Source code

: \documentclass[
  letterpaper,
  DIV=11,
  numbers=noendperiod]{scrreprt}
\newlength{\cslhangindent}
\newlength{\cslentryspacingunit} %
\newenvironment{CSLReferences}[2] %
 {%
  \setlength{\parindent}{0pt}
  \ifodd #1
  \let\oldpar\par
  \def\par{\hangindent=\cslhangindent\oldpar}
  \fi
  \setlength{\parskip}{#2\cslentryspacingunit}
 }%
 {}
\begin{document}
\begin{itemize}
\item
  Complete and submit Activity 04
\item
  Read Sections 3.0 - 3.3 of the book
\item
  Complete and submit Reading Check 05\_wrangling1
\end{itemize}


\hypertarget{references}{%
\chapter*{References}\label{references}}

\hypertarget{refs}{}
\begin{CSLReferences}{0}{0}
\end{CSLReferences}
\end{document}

> [What needs to be done] Among the records above, find each line holding the string "hypertarget" and pull it out.

> [Completed exercise]
\hypertarget{references}{%
\hypertarget{refs}{}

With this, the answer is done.